Start of Data section
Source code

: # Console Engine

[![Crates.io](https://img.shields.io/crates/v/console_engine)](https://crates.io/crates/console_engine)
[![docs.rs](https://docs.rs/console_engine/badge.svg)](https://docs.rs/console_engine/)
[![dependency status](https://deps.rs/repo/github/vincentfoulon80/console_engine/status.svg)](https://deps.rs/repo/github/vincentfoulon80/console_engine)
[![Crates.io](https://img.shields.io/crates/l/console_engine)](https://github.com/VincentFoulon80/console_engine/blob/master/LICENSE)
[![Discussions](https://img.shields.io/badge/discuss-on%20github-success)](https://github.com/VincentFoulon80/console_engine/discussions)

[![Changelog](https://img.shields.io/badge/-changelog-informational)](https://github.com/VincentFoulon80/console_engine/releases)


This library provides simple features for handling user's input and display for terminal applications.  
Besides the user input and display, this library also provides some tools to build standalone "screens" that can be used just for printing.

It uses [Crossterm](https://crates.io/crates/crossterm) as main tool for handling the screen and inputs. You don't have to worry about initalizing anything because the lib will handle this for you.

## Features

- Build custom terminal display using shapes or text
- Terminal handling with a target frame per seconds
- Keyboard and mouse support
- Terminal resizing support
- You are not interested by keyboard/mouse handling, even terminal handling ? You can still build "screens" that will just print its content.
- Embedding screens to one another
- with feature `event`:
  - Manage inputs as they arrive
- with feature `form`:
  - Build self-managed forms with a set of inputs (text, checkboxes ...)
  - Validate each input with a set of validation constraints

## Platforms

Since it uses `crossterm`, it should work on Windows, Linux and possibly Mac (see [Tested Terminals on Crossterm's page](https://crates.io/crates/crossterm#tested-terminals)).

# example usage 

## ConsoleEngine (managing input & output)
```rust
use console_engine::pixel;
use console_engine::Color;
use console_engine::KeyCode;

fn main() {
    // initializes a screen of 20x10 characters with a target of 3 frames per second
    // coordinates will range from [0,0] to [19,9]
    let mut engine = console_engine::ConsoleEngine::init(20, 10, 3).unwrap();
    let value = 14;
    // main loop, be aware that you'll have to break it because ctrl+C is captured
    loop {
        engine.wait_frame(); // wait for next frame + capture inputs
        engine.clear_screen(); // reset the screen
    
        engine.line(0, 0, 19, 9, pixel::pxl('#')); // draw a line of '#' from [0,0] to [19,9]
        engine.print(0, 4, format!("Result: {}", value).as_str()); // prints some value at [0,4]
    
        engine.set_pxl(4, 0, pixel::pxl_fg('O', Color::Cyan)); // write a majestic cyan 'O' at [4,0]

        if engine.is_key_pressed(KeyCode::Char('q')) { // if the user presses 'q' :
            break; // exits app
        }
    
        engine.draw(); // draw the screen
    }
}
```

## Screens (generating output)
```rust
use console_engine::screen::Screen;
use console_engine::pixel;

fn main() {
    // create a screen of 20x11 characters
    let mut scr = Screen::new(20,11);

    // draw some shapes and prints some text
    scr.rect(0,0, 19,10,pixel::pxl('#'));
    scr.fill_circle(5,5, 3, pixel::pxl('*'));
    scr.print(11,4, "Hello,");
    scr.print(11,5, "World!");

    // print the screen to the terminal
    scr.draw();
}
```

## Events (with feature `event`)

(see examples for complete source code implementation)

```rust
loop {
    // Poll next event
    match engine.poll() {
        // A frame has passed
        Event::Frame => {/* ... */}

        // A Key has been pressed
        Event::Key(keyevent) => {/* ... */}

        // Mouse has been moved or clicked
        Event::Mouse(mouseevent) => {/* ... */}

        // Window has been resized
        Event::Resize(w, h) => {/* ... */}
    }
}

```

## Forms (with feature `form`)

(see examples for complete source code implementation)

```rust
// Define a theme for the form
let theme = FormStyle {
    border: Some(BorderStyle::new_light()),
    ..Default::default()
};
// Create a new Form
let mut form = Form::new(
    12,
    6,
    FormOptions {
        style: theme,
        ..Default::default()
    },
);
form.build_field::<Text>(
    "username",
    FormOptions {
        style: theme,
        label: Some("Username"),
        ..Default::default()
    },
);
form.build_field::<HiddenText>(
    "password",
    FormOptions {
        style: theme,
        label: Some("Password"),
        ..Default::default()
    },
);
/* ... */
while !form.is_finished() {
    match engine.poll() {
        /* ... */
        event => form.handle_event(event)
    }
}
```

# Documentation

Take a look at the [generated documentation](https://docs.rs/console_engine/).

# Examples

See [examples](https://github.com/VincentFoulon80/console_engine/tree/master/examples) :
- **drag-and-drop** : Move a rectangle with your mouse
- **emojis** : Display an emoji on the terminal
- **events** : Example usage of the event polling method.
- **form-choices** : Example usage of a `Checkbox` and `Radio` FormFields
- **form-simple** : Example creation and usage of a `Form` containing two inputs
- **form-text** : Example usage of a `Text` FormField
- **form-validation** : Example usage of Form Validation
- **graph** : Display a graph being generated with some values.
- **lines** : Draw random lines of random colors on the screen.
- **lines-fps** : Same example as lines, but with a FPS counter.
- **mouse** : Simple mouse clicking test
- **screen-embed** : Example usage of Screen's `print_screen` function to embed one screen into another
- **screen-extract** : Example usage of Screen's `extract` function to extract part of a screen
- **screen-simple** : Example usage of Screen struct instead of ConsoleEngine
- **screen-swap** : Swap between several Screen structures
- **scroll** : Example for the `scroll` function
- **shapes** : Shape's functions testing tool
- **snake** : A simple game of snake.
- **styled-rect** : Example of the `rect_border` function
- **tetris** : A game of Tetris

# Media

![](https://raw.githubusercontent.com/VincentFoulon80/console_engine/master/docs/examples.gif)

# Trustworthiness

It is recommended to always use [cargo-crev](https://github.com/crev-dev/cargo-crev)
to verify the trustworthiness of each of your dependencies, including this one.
End of Data section
Problem statement: Each record above has to be set down again, exactly and completely.

Output for this exercise:
Source code

: # Console Engine

[![Crates.io](https://img.shields.io/crates/v/console_engine)](https://crates.io/crates/console_engine)
[![docs.rs](https://docs.rs/console_engine/badge.svg)](https://docs.rs/console_engine/)
[![dependency status](https://deps.rs/repo/github/vincentfoulon80/console_engine/status.svg)](https://deps.rs/repo/github/vincentfoulon80/console_engine)
[![Crates.io](https://img.shields.io/crates/l/console_engine)](https://github.com/VincentFoulon80/console_engine/blob/master/LICENSE)
[![Discussions](https://img.shields.io/badge/discuss-on%20github-success)](https://github.com/VincentFoulon80/console_engine/discussions)

[![Changelog](https://img.shields.io/badge/-changelog-informational)](https://github.com/VincentFoulon80/console_engine/releases)


This library provides simple features for handling user's input and display for terminal applications.  
Besides the user input and display, this library also provides some tools to build standalone "screens" that can be used just for printing.

It uses [Crossterm](https://crates.io/crates/crossterm) as main tool for handling the screen and inputs. You don't have to worry about initalizing anything because the lib will handle this for you.

## Features

- Build custom terminal display using shapes or text
- Terminal handling with a target frame per seconds
- Keyboard and mouse support
- Terminal resizing support
- You are not interested by keyboard/mouse handling, even terminal handling ? You can still build "screens" that will just print its content.
- Embedding screens to one another
- with feature `event`:
  - Manage inputs as they arrive
- with feature `form`:
  - Build self-managed forms with a set of inputs (text, checkboxes ...)
  - Validate each input with a set of validation constraints

## Platforms

Since it uses `crossterm`, it should work on Windows, Linux and possibly Mac (see [Tested Terminals on Crossterm's page](https://crates.io/crates/crossterm#tested-terminals)).

# example usage 

## ConsoleEngine (managing input & output)
```rust
use console_engine::pixel;
use console_engine::Color;
use console_engine::KeyCode;

fn main() {
    // initializes a screen of 20x10 characters with a target of 3 frames per second
    // coordinates will range from [0,0] to [19,9]
    let mut engine = console_engine::ConsoleEngine::init(20, 10, 3).unwrap();
    let value = 14;
    // main loop, be aware that you'll have to break it because ctrl+C is captured
    loop {
        engine.wait_frame(); // wait for next frame + capture inputs
        engine.clear_screen(); // reset the screen
    
        engine.line(0, 0, 19, 9, pixel::pxl('#')); // draw a line of '#' from [0,0] to [19,9]
        engine.print(0, 4, format!("Result: {}", value).as_str()); // prints some value at [0,4]
    
        engine.set_pxl(4, 0, pixel::pxl_fg('O', Color::Cyan)); // write a majestic cyan 'O' at [4,0]

        if engine.is_key_pressed(KeyCode::Char('q')) { // if the user presses 'q' :
            break; // exits app
        }
    
        engine.draw(); // draw the screen
    }
}
```

## Screens (generating output)
```rust
use console_engine::screen::Screen;
use console_engine::pixel;

fn main() {
    // create a screen of 20x11 characters
    let mut scr = Screen::new(20,11);

    // draw some shapes and prints some text
    scr.rect(0,0, 19,10,pixel::pxl('#'));
    scr.fill_circle(5,5, 3, pixel::pxl('*'));
    scr.print(11,4, "Hello,");
    scr.print(11,5, "World!");

    // print the screen to the terminal
    scr.draw();
}
```

## Events (with feature `event`)

(see examples for complete source code implementation)

```rust
loop {
    // Poll next event
    match engine.poll() {
        // A frame has passed
        Event::Frame => {/* ... */}

        // A Key has been pressed
        Event::Key(keyevent) => {/* ... */}

        // Mouse has been moved or clicked
        Event::Mouse(mouseevent) => {/* ... */}

        // Window has been resized
        Event::Resize(w, h) => {/* ... */}
    }
}

```

## Forms (with feature `form`)

(see examples for complete source code implementation)

```rust
// Define a theme for the form
let theme = FormStyle {
    border: Some(BorderStyle::new_light()),
    ..Default::default()
};
// Create a new Form
let mut form = Form::new(
    12,
    6,
    FormOptions {
        style: theme,
        ..Default::default()
    },
);
form.build_field::<Text>(
    "username",
    FormOptions {
        style: theme,
        label: Some("Username"),
        ..Default::default()
    },
);
form.build_field::<HiddenText>(
    "password",
    FormOptions {
        style: theme,
        label: Some("Password"),
        ..Default::default()
    },
);
/* ... */
while !form.is_finished() {
    match engine.poll() {
        /* ... */
        event => form.handle_event(event)
    }
}
```

# Documentation

Take a look at the [generated documentation](https://docs.rs/console_engine/).

# Examples

See [examples](https://github.com/VincentFoulon80/console_engine/tree/master/examples) :
- **drag-and-drop** : Move a rectangle with your mouse
- **emojis** : Display an emoji on the terminal
- **events** : Example usage of the event polling method.
- **form-choices** : Example usage of a `Checkbox` and `Radio` FormFields
- **form-simple** : Example creation and usage of a `Form` containing two inputs
- **form-text** : Example usage of a `Text` FormField
- **form-validation** : Example usage of Form Validation
- **graph** : Display a graph being generated with some values.
- **lines** : Draw random lines of random colors on the screen.
- **lines-fps** : Same example as lines, but with a FPS counter.
- **mouse** : Simple mouse clicking test
- **screen-embed** : Example usage of Screen's `print_screen` function to embed one screen into another
- **screen-extract** : Example usage of Screen's `extract` function to extract part of a screen
- **screen-simple** : Example usage of Screen struct instead of ConsoleEngine
- **screen-swap** : Swap between several Screen structures
- **scroll** : Example for the `scroll` function
- **shapes** : Shape's functions testing tool
- **snake** : A simple game of snake.
- **styled-rect** : Example of the `rect_border` function
- **tetris** : A game of Tetris

# Media

![](https://raw.githubusercontent.com/VincentFoulon80/console_engine/master/docs/examples.gif)

# Trustworthiness

It is recommended to always use [cargo-crev](https://github.com/crev-dev/cargo-crev)
to verify the trustworthiness of each of your dependencies, including this one.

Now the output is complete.